Wednesday, September 18, 2013

Buttery Banana Bread



I am not a baker per se, but every now and then I like to give it a go.  I was inspired the other night to make banana bread after my wife had made a loaf using a Better Homes and Garden recipe.  We were low on white flour so she had to augment the flour with wheat flour, making more dense bread-I liked it, but the rest of the family scored the bread high for flavor and lower for its heavier density.  I would have happily devoured the entire loaf and moreover, I thought that the denseness allows for toasting of the bread in the rare chance that some may be left over.  Sure it is yummy on its own, but who can resist the melting butter on the hot banana bread? 
The next night I pulled out my mom’s banana bread recipe to give it a whirl.  I modified her recipe-sorry mom- to make it richer and ensure a nice buttery crustiness to the top and edges of the bread-no need to butter this bread, but hey I am not here to tell you how to eat your banana bread!
My mom’s recipe, which to be sure is amazing, calls for 1/3 cup of shortening.  I don’t have any shortening on hand ever, so I substituted butter for the shortening.  I could fill an entire page on why all butters are not created equal, but that will be for another post.  However, to make a truly remarkable loaf or banana bread that is rich and buttery with a nice butter crust, choosing butter other than Land-O-Lakes is in order.  I used President Butter-a mix of salted and unsalted, though unsalted only would have been fine I am sure.  President butter is my favorite and can be found in most major super markets…sometimes it is shelved along with the various gourmet cheeses as I have found in stores like Giant and Harris Teeter so if you don’t find it where the Land-O-Lakes is shelved, look there.   I figure any butter that is alongside a wheel of creamy brie must be great!
Below is the recipe that has wowed all tasters for years with a new twist.
Buttery Banana Bread (one loaf)
9x5 Loaf Pan

Pre-Heat oven to 350 degrees

1 cup  Pureed very ripe bananas-about three  (best to use bananas that are about a day away from throwing out)
2/3 stick of Butter (President or other high quality butter), unsalted
2 Eggs (well beaten)
2/3 Cup of Sugar
1 tsp. of Vanilla
1 ¼ Cup of Flour
1 tsp.
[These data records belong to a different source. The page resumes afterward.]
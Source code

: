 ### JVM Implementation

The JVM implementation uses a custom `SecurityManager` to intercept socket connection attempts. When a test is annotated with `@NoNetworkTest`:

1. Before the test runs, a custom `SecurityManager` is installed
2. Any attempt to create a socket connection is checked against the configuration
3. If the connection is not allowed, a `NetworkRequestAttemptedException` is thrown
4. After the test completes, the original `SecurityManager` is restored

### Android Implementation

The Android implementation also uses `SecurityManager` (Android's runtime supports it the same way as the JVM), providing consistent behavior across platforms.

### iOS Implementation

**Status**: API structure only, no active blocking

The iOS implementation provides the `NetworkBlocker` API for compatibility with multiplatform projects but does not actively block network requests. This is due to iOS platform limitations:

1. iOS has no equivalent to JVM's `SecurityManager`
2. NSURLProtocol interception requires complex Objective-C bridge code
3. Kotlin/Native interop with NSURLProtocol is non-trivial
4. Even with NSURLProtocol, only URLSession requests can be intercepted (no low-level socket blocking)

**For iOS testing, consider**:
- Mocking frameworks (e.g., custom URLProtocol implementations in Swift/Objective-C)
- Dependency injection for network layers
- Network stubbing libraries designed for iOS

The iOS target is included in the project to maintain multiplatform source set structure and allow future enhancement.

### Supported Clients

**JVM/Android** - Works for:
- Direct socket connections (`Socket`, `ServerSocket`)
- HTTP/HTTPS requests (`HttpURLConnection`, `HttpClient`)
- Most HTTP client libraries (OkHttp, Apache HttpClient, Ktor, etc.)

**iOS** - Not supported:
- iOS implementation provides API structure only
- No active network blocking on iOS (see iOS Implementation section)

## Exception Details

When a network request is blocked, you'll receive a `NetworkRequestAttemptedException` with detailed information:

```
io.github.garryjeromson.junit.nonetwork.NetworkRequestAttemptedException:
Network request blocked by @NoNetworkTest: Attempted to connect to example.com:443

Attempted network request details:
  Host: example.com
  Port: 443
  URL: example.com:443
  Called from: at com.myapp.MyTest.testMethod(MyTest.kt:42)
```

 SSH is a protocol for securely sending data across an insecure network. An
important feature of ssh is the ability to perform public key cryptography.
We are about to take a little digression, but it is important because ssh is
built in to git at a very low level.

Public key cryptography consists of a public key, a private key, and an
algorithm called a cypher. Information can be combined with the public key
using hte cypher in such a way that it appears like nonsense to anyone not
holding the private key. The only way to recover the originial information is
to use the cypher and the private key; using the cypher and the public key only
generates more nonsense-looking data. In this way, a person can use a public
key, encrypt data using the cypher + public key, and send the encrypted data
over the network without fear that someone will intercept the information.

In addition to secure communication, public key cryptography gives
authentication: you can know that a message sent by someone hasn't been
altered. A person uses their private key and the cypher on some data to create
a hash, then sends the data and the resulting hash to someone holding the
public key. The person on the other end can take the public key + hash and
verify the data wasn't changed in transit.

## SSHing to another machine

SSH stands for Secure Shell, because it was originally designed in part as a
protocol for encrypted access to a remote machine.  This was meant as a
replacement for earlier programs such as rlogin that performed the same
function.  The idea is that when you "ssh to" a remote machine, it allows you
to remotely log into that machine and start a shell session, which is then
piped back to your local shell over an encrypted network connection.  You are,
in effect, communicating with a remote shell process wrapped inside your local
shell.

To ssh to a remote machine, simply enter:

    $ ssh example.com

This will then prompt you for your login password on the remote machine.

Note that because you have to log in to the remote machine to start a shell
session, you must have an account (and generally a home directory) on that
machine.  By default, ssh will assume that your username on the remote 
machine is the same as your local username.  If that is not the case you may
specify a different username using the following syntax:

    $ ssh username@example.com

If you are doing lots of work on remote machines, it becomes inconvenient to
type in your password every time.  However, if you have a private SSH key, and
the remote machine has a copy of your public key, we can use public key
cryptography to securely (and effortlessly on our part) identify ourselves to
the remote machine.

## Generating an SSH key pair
Baking Soda
1 tsp. Cream of Tartar
1 tsp. Salt

1.      Combine dry ingredients in a small bowl and set aside
2.      Add eggs to mixer and beat well for approximately two minutes to add volume to the eggs.
3.      Add sugar, vanilla, and butter and continue to beat at medium speed for another two minutes
4.      Gradually mix in dry ingredients
5.      Pour into a greased loaf pan and bake for 50 minutes.
6.      After taking the bread out of the oven turn the loaf pan onto a wire rack to allow the bread to cool, but only some as it is best eaten warm!